Changing core.autocrlf has no effect on the status of these files

It should, but only after cloning again:

git config --global core.autocrlf false

git clone git@github.com:erocarrera/pydot pydot2
cd pydot2
git status

That would desactivate core.autocrlf globally, but this is just for testing here.

VonC
  • 1,262,500
  • 529
  • 4,410
  • 5,250
  • Good point (I was forgetting to pass `--global`), although after the above, `git` still says that the files have changed (I did confirm that `core.autocrlf` changed in my `~/.gitconfig`. – 0 _ Nov 25 '17 at 23:39
  • 1
    @IoannisFilippidis sure, but that setting needs to be followed by a git clone, to see its effect in the new cloned repo. – VonC Nov 25 '17 at 23:41
  • Indeed, I did clone again after changing the configuration, but the files are shown as changed. – 0 _ Nov 25 '17 at 23:43
  • I have updated the question with the output of `git diff` and `git status`. – 0 _ Nov 25 '17 at 23:48
  • @IoannisFilippidis Then adding a .gitattribute directive for *.dot, as suggested in https://github.com/erocarrera/pydot/issues/163#issuecomment-346963988, seems the right course of action. – VonC Nov 25 '17 at 23:51
  • Actually, that `.gitattribute` directive for `*.dot` already exists in the commit I am checking out when cloning: https://github.com/erocarrera/pydot/blob/master/.gitattributes (the "would be" in that comment was conjecturing about what was happening on Travis CI, which turned out to be checking out CRLF). – 0 _ Nov 25 '17 at 23:54
  • @IoannisFilippidis so it appears this (CRLF) is intentional. Instead of trying to change them, can you try and resolve https://github.com/erocarrera/pydot/issues/163#issuecomment-346966843, namely re-transform those files, in order for your build to succeed? – VonC Nov 26 '17 at 00:03
  • The tests of `pydot` pass with both LF and CRLF. I do not know what motivated https://github.com/erocarrera/pydot/issues/164, and no specific error has yet been reported there. I was not the committer of those files, so not sure whether the line endings were intentional, but I think so. Nevertheless, the present issue is orthogonal, in that it is strange for `git` to report changes where there aren't any. My conjecture is that `git` warns it will normalize. I added an experiment to the question. – 0 _ Nov 26 '17 at 00:20
1

Thanks to @torek for the explanation (which agrees with my conjecture).
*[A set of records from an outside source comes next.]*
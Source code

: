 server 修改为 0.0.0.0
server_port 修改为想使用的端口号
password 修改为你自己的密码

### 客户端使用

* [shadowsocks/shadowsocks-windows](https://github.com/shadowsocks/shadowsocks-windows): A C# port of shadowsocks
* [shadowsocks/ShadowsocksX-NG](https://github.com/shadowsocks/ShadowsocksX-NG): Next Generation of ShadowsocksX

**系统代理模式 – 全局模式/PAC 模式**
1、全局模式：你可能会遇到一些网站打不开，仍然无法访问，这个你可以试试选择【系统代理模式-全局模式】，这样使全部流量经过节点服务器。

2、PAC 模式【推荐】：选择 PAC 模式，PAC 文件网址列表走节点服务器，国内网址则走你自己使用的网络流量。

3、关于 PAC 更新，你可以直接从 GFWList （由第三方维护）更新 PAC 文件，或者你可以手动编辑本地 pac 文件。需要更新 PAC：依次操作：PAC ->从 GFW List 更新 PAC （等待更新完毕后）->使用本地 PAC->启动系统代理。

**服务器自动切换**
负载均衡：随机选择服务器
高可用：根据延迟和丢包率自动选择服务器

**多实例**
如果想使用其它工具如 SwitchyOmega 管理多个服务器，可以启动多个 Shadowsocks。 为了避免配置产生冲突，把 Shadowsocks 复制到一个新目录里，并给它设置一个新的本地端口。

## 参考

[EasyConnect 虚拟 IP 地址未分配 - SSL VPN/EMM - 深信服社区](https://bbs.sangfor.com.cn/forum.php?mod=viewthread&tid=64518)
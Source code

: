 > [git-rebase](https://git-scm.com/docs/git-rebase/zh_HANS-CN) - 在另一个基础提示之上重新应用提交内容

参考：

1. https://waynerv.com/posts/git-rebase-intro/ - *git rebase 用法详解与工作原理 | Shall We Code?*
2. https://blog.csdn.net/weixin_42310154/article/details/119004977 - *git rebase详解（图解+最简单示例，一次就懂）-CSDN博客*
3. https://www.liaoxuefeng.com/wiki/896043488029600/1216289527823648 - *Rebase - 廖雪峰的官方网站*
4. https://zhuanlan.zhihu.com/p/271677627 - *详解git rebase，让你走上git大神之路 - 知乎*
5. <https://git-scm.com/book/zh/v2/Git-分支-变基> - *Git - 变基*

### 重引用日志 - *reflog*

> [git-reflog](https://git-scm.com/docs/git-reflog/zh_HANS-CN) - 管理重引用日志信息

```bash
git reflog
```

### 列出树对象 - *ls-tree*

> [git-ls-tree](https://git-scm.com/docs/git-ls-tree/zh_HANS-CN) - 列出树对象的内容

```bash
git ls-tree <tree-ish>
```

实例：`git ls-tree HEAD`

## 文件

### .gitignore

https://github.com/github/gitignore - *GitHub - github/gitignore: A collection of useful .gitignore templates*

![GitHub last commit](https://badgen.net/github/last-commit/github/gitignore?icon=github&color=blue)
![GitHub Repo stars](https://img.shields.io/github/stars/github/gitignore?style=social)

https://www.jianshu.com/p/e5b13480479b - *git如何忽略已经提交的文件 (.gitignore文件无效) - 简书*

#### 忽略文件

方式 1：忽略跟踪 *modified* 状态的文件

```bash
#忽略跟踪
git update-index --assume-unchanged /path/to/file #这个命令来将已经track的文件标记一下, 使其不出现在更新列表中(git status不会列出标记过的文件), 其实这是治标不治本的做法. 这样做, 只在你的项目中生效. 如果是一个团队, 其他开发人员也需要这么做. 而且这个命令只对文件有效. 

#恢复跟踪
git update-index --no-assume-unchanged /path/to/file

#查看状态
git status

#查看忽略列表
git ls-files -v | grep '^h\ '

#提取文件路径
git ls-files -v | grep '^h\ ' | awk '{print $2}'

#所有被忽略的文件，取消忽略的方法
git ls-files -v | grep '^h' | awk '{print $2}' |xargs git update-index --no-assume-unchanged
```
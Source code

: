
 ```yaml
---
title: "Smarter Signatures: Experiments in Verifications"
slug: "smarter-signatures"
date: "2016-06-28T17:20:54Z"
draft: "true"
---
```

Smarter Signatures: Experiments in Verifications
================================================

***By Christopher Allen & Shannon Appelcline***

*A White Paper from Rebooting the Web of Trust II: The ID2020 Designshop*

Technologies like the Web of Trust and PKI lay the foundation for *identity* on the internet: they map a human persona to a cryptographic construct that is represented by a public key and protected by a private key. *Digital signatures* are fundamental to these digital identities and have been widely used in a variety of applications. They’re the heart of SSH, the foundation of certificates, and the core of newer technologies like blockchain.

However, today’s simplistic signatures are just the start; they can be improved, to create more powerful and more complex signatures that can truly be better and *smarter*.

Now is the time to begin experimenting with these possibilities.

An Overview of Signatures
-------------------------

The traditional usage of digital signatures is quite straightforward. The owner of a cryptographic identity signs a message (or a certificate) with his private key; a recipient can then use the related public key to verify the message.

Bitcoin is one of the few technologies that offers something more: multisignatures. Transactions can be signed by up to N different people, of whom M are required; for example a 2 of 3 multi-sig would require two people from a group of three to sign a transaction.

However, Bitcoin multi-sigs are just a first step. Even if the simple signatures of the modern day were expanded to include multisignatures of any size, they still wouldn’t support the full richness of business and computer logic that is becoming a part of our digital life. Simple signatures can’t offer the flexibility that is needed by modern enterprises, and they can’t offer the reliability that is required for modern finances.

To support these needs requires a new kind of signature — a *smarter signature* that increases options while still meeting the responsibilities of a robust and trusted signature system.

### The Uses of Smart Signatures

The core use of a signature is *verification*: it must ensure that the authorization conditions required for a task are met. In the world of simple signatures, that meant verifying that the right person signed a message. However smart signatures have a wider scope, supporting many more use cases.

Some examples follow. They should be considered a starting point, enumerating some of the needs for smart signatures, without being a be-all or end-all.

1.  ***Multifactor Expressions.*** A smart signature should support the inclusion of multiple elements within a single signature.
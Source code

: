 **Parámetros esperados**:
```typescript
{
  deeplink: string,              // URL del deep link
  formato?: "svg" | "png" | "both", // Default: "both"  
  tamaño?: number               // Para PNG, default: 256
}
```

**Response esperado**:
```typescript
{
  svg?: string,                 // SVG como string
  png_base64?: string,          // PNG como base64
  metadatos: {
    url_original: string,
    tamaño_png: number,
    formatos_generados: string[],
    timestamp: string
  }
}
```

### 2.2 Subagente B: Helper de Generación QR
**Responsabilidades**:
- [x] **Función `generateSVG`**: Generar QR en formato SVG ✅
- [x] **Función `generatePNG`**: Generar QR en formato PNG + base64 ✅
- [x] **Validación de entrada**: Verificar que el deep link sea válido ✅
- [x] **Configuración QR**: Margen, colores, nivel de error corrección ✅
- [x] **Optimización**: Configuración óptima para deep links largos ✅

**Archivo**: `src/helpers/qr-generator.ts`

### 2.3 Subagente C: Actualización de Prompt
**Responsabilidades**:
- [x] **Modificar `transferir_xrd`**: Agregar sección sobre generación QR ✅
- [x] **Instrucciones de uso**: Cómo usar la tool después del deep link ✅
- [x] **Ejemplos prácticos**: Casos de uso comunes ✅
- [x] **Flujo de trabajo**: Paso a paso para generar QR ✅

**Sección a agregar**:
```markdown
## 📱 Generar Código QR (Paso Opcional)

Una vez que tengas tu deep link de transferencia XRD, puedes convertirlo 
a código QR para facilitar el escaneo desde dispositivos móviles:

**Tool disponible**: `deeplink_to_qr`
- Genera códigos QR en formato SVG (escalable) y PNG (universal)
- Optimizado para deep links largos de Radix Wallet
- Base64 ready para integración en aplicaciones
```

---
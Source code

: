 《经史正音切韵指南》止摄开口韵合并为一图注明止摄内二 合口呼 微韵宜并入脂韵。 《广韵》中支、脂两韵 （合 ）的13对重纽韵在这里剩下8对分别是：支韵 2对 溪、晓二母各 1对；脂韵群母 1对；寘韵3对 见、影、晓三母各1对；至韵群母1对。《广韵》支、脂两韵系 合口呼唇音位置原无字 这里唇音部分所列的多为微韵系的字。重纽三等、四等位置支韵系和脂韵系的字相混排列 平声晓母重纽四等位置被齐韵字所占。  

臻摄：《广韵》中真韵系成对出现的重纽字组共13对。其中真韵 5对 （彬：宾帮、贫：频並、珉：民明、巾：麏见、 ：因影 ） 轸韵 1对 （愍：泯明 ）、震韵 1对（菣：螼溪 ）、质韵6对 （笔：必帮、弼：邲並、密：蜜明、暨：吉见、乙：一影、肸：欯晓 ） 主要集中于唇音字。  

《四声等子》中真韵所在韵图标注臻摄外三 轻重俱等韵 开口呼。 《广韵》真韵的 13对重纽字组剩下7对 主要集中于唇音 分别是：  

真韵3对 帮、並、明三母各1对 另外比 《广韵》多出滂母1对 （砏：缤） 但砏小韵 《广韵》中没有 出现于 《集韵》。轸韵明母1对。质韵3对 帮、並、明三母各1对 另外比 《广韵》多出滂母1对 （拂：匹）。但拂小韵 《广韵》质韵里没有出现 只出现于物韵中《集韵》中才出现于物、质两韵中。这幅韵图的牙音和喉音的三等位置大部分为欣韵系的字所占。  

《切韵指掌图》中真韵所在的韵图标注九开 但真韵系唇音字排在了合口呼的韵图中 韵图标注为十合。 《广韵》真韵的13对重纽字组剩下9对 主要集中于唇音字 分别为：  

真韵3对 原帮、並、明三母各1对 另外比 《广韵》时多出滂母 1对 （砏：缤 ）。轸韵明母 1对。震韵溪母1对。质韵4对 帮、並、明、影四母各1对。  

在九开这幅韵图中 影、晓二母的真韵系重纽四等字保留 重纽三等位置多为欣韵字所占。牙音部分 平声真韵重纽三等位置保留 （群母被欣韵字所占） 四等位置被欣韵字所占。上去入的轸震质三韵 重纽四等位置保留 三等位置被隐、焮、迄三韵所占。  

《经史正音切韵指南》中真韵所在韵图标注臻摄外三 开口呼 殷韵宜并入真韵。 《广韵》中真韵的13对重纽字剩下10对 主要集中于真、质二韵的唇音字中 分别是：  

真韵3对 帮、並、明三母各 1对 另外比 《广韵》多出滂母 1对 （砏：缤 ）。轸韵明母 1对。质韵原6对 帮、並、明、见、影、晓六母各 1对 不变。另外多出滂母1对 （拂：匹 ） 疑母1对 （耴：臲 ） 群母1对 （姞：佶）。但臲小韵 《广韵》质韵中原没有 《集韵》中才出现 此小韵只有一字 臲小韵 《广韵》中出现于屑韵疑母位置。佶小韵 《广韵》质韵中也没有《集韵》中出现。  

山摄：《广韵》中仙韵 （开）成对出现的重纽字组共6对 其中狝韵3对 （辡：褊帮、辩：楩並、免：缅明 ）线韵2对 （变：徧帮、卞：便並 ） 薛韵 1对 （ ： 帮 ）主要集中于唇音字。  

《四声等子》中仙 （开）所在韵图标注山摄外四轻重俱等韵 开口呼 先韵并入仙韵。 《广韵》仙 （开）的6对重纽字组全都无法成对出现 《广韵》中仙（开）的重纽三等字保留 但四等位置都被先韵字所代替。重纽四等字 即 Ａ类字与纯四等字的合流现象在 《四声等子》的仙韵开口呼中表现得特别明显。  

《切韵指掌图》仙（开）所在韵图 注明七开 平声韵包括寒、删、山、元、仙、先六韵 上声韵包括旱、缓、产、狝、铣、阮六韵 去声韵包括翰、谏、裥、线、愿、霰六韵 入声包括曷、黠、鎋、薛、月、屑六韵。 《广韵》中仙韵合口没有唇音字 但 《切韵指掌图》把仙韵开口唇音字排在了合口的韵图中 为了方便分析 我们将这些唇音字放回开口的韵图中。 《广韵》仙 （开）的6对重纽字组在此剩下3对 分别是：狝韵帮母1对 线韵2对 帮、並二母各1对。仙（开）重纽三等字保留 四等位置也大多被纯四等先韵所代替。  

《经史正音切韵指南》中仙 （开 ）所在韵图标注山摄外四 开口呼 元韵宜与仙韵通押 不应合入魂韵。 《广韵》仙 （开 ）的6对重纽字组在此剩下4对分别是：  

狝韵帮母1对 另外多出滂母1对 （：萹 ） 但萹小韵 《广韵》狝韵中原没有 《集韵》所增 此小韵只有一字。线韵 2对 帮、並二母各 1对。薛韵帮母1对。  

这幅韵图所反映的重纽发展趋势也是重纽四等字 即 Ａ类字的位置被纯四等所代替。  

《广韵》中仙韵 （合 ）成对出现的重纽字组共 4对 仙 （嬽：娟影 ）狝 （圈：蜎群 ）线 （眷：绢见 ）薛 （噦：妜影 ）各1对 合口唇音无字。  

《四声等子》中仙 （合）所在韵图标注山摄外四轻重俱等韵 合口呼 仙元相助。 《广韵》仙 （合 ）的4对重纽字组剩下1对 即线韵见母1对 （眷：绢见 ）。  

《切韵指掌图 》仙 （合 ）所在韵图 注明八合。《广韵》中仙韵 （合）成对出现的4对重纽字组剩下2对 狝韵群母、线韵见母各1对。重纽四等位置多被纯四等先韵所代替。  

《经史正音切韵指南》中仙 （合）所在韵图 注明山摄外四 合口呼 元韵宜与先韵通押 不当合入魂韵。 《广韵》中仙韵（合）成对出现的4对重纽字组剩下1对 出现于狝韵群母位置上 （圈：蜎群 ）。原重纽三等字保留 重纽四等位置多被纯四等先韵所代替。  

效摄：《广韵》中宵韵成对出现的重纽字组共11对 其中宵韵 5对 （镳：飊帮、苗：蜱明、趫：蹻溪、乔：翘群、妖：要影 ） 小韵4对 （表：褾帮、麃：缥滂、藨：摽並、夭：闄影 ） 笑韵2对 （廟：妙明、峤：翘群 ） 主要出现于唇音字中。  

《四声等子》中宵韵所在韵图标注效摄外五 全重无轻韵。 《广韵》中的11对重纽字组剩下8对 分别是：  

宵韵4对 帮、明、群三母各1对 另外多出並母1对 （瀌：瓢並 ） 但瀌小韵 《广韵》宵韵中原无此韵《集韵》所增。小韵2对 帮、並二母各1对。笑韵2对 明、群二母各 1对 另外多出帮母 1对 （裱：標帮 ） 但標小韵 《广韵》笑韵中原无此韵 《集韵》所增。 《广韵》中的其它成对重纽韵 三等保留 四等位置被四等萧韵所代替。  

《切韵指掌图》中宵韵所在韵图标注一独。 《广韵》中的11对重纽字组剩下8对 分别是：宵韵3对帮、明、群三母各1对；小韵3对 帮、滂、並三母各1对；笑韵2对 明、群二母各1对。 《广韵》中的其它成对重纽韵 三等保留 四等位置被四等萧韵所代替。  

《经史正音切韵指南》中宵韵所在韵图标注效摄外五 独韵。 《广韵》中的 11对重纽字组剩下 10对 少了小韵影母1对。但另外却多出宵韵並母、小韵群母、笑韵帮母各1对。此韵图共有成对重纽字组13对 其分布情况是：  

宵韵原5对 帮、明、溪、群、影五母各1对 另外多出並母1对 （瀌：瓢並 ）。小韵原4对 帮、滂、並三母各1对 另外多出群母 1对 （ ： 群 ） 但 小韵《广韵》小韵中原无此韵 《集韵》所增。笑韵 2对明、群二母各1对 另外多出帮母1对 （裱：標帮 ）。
In summary, the asymmetric git configuration leads to commit(checkout(Index)) not being the identity mapping. With CRLF in the index, this particular configuration checked out CRLF, but after the input transformations in effect (eol=lf), git would commit LF instead of CRLF.

The root cause of this confusion was comparing the:

  • file I see in the working directory, with the
  • committed file.

This doesn't show whether the file has changed. What one should compare is what git will commit after applying the input transformations with what is already committed. Clearly, if those two items differ, then the file has changed.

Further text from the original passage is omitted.